REQUIREMENT: Carry over every entry exactly as written, though not the pictures it contains.

RECORDS TO PROCESS:
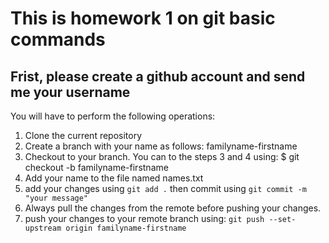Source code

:# This is homework 1 on git basic commands

## Frist, please create a github account and send me your username

You will have to perform the following operations:

1. Clone the current repository
2. Create a branch with your name as follows: familyname-firstname
3. Checkout to your branch. You can to the steps 3 and 4 using: $ git checkout -b familyname-firstname
4. Add your name to the file named names.txt
5. add your changes using `git add .` then commit using `git commit -m "your message"`
6. Always pull the changes from the remote before pushing your changes.
7. push your changes to your remote branch using: `git push --set-upstream origin familyname-firstname`
 
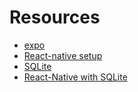 # Resources 

- [expo](https://expo.io/learn)
- [React-native setup](https://reactnative.dev/docs/environment-setup#docsNav)
- [SQLite](https://docs.expo.io/versions/latest/sdk/sqlite/)
- [React-Native with SQLite](https://medium.com/swlh/react-native-with-sqlite-1ec64702e35e)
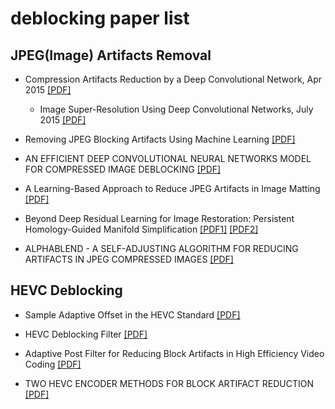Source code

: # deblocking paper list


## JPEG(Image) Artifacts Removal

- Compression Artifacts Reduction by a Deep Convolutional Network, Apr 2015 [[PDF]](https://arxiv.org/pdf/1504.06993v1.pdf)
  - Image Super-Resolution Using Deep Convolutional Networks, July 2015 [[PDF]](https://arxiv.org/pdf/1501.00092.pdf)
  
- Removing JPEG Blocking Artifacts Using Machine Learning [[PDF]](http://ieeexplore.ieee.org/stamp/stamp.jsp?arnumber=6806033)

- AN EFFICIENT DEEP CONVOLUTIONAL NEURAL NETWORKS MODEL FOR COMPRESSED IMAGE DEBLOCKING [[PDF]](http://ieeexplore.ieee.org/stamp/stamp.jsp?arnumber=8019416)

- A Learning-Based Approach to Reduce JPEG Artifacts in Image Matting [[PDF]](http://ieeexplore.ieee.org/stamp/stamp.jsp?arnumber=6751469)

- Beyond Deep Residual Learning for Image Restoration: Persistent Homology-Guided Manifold Simplification [[PDF1]](https://arxiv.org/pdf/1611.06345.pdf) [[PDF2]](http://openaccess.thecvf.com/content_cvpr_2017_workshops/w12/papers/Bae_Beyond_Deep_Residual_CVPR_2017_paper.pdf)

- ALPHABLEND - A SELF-ADJUSTING ALGORITHM FOR REDUCING ARTIFACTS IN JPEG COMPRESSED IMAGES [[PDF]](http://ieeexplore.ieee.org/stamp/stamp.jsp?arnumber=7535259)


## HEVC Deblocking

- Sample Adaptive Offset in the HEVC Standard [[PDF]](http://ieeexplore.ieee.org/stamp/stamp.jsp?arnumber=6324411)

- HEVC Deblocking Filter [[PDF]](http://ieeexplore.ieee.org/stamp/stamp.jsp?arnumber=6324414)

- Adaptive Post Filter for Reducing Block Artifacts in High Efficiency Video Coding [[PDF]](http://ieeexplore.ieee.org/stamp/stamp.jsp?arnumber=7946029)

- TWO HEVC ENCODER METHODS FOR BLOCK ARTIFACT REDUCTION [[PDF]](http://ieeexplore.ieee.org/stamp/stamp.jsp?arnumber=6706452)


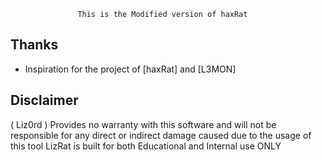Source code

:                    This is the Modified version of haxRat

## Thanks
 - Inspiration for the project of [haxRat] and [L3MON]

## Disclaimer
( Liz0rd )  Provides no warranty with this software and will not be responsible for any direct or indirect damage caused due to the usage of this tool
LizRat is built for both Educational and Internal use ONLY
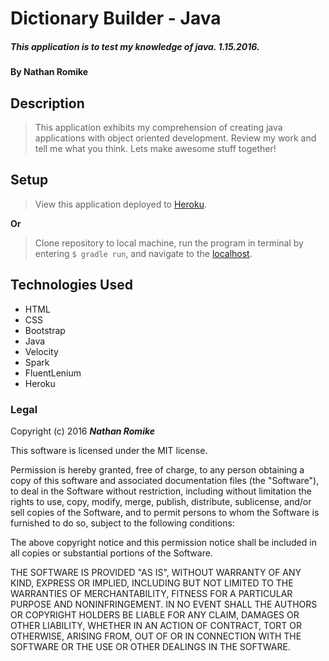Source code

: # Dictionary Builder - Java

##### This application is to test my knowledge of java. 1.15.2016.

#### By **Nathan Romike**

## Description

> This application exhibits my comprehension of creating java applications with object oriented development. Review my work and tell me what you think. Lets make awesome stuff together!

## Setup

>View this application deployed to [Heroku](https://morning-lowlands-6946.herokuapp.com/).

**Or**

>Clone repository to local machine, run the program in terminal by entering `$ gradle run`, and navigate to the [localhost](http://localhost:4567/).

## Technologies Used

* HTML
* CSS
* Bootstrap
* Java
* Velocity
* Spark
* FluentLenium
* Heroku

### Legal

Copyright (c) 2016 **_Nathan Romike_**

This software is licensed under the MIT license.

Permission is hereby granted, free of charge, to any person obtaining a copy
of this software and associated documentation files (the "Software"), to deal
in the Software without restriction, including without limitation the rights
to use, copy, modify, merge, publish, distribute, sublicense, and/or sell
copies of the Software, and to permit persons to whom the Software is
furnished to do so, subject to the following conditions:

The above copyright notice and this permission notice shall be included in
all copies or substantial portions of the Software.

THE SOFTWARE IS PROVIDED "AS IS", WITHOUT WARRANTY OF ANY KIND, EXPRESS OR
IMPLIED, INCLUDING BUT NOT LIMITED TO THE WARRANTIES OF MERCHANTABILITY,
FITNESS FOR A PARTICULAR PURPOSE AND NONINFRINGEMENT. IN NO EVENT SHALL THE
AUTHORS OR COPYRIGHT HOLDERS BE LIABLE FOR ANY CLAIM, DAMAGES OR OTHER
LIABILITY, WHETHER IN AN ACTION OF CONTRACT, TORT OR OTHERWISE, ARISING FROM,
OUT OF OR IN CONNECTION WITH THE SOFTWARE OR THE USE OR OTHER DEALINGS IN
THE SOFTWARE.
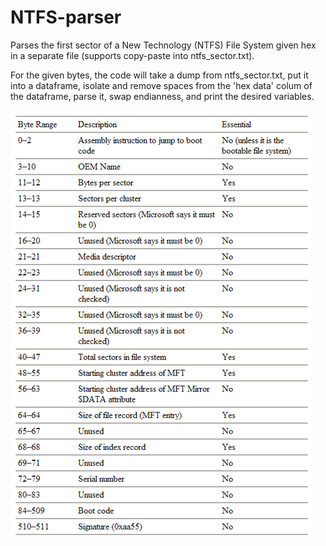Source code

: # NTFS-parser
Parses the first sector of a New Technology (NTFS) File System given hex in a separate file (supports copy-paste into ntfs_sector.txt).

For the given bytes, the code will take a dump from ntfs_sector.txt, put it into a dataframe, isolate and remove spaces from the 'hex data' colum of the dataframe, parse it, swap endianness, and print the desired variables.

![alt text](https://github.com/nwtaf/NTFS-parser/blob/main/NTFSBytes.png)

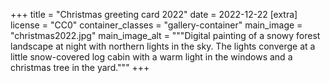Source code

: +++
title = "Christmas greeting card 2022"
date = 2022-12-22
[extra]
license = "CC0"
container_classes = "gallery-container"
main_image = "christmas2022.jpg"
main_image_alt = """Digital painting of a snowy forest landscape at night with
northern lights in the sky. The lights converge at a little snow-covered log
cabin with a warm light in the windows and a christmas tree in the yard."""
+++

OUTPUT FOR THIS EXERCISE:
Source code

:# This is homework 1 on git basic commands

## Frist, please create a github account and send me your username

You will have to perform the following operations:

1. Clone the current repository
2. Create a branch with your name as follows: familyname-firstname
3. Checkout to your branch. You can to the steps 3 and 4 using: $ git checkout -b familyname-firstname
4. Add your name to the file named names.txt
5. add your changes using `git add .` then commit using `git commit -m "your message"`
6. Always pull the changes from the remote before pushing your changes.
7. push your changes to your remote branch using: `git push --set-upstream origin familyname-firstname`
 
 # Resources 

- [expo](https://expo.io/learn)
- [React-native setup](https://reactnative.dev/docs/environment-setup#docsNav)
- [SQLite](https://docs.expo.io/versions/latest/sdk/sqlite/)
- [React-Native with SQLite](https://medium.com/swlh/react-native-with-sqlite-1ec64702e35e)
Source code

: # deblocking paper list


## JPEG(Image) Artifacts Removal

- Compression Artifacts Reduction by a Deep Convolutional Network, Apr 2015 [[PDF]](https://arxiv.org/pdf/1504.06993v1.pdf)
  - Image Super-Resolution Using Deep Convolutional Networks, July 2015 [[PDF]](https://arxiv.org/pdf/1501.00092.pdf)
  
- Removing JPEG Blocking Artifacts Using Machine Learning [[PDF]](http://ieeexplore.ieee.org/stamp/stamp.jsp?arnumber=6806033)

- AN EFFICIENT DEEP CONVOLUTIONAL NEURAL NETWORKS MODEL FOR COMPRESSED IMAGE DEBLOCKING [[PDF]](http://ieeexplore.ieee.org/stamp/stamp.jsp?arnumber=8019416)

- A Learning-Based Approach to Reduce JPEG Artifacts in Image Matting [[PDF]](http://ieeexplore.ieee.org/stamp/stamp.jsp?arnumber=6751469)

- Beyond Deep Residual Learning for Image Restoration: Persistent Homology-Guided Manifold Simplification [[PDF1]](https://arxiv.org/pdf/1611.06345.pdf) [[PDF2]](http://openaccess.thecvf.com/content_cvpr_2017_workshops/w12/papers/Bae_Beyond_Deep_Residual_CVPR_2017_paper.pdf)

- ALPHABLEND - A SELF-ADJUSTING ALGORITHM FOR REDUCING ARTIFACTS IN JPEG COMPRESSED IMAGES [[PDF]](http://ieeexplore.ieee.org/stamp/stamp.jsp?arnumber=7535259)


## HEVC Deblocking

- Sample Adaptive Offset in the HEVC Standard [[PDF]](http://ieeexplore.ieee.org/stamp/stamp.jsp?arnumber=6324411)

- HEVC Deblocking Filter [[PDF]](http://ieeexplore.ieee.org/stamp/stamp.jsp?arnumber=6324414)

- Adaptive Post Filter for Reducing Block Artifacts in High Efficiency Video Coding [[PDF]](http://ieeexplore.ieee.org/stamp/stamp.jsp?arnumber=7946029)

- TWO HEVC ENCODER METHODS FOR BLOCK ARTIFACT REDUCTION [[PDF]](http://ieeexplore.ieee.org/stamp/stamp.jsp?arnumber=6706452)


Source code

:                    This is the Modified version of haxRat

## Thanks
 - Inspiration for the project of [haxRat] and [L3MON]

## Disclaimer
( Liz0rd )  Provides no warranty with this software and will not be responsible for any direct or indirect damage caused due to the usage of this tool
LizRat is built for both Educational and Internal use ONLY
Source code

: # Dictionary Builder - Java

##### This application is to test my knowledge of java. 1.15.2016.

#### By **Nathan Romike**

## Description

> This application exhibits my comprehension of creating java applications with object oriented development. Review my work and tell me what you think. Lets make awesome stuff together!

## Setup

>View this application deployed to [Heroku](https://morning-lowlands-6946.herokuapp.com/).

**Or**

>Clone repository to local machine, run the program in terminal by entering `$ gradle run`, and navigate to the [localhost](http://localhost:4567/).

## Technologies Used

* HTML
* CSS
* Bootstrap
* Java
* Velocity
* Spark
* FluentLenium
* Heroku

### Legal

Copyright (c) 2016 **_Nathan Romike_**

This software is licensed under the MIT license.

Permission is hereby granted, free of charge, to any person obtaining a copy
of this software and associated documentation files (the "Software"), to deal
in the Software without restriction, including without limitation the rights
to use, copy, modify, merge, publish, distribute, sublicense, and/or sell
copies of the Software, and to permit persons to whom the Software is
furnished to do so, subject to the following conditions:

The above copyright notice and this permission notice shall be included in
all copies or substantial portions of the Software.

THE SOFTWARE IS PROVIDED "AS IS", WITHOUT WARRANTY OF ANY KIND, EXPRESS OR
IMPLIED, INCLUDING BUT NOT LIMITED TO THE WARRANTIES OF MERCHANTABILITY,
FITNESS FOR A PARTICULAR PURPOSE AND NONINFRINGEMENT. IN NO EVENT SHALL THE
AUTHORS OR COPYRIGHT HOLDERS BE LIABLE FOR ANY CLAIM, DAMAGES OR OTHER
LIABILITY, WHETHER IN AN ACTION OF CONTRACT, TORT OR OTHERWISE, ARISING FROM,
OUT OF OR IN CONNECTION WITH THE SOFTWARE OR THE USE OR OTHER DEALINGS IN
THE SOFTWARE.
Source code

: # NTFS-parser
Parses the first sector of a New Technology (NTFS) File System given hex in a separate file (supports copy-paste into ntfs_sector.txt).

For the given bytes, the code will take a dump from ntfs_sector.txt, put it into a dataframe, isolate and remove spaces from the 'hex data' colum of the dataframe, parse it, swap endianness, and print the desired variables.

![alt text](https://github.com/nwtaf/NTFS-parser/blob/main/NTFSBytes.png)

Source code

: +++
title = "Christmas greeting card 2022"
date = 2022-12-22
[extra]
license = "CC0"
container_classes = "gallery-container"
main_image = "christmas2022.jpg"
main_image_alt = """Digital painting of a snowy forest landscape at night with
northern lights in the sky. The lights converge at a little snow-covered log
cabin with a warm light in the windows and a christmas tree in the yard."""
+++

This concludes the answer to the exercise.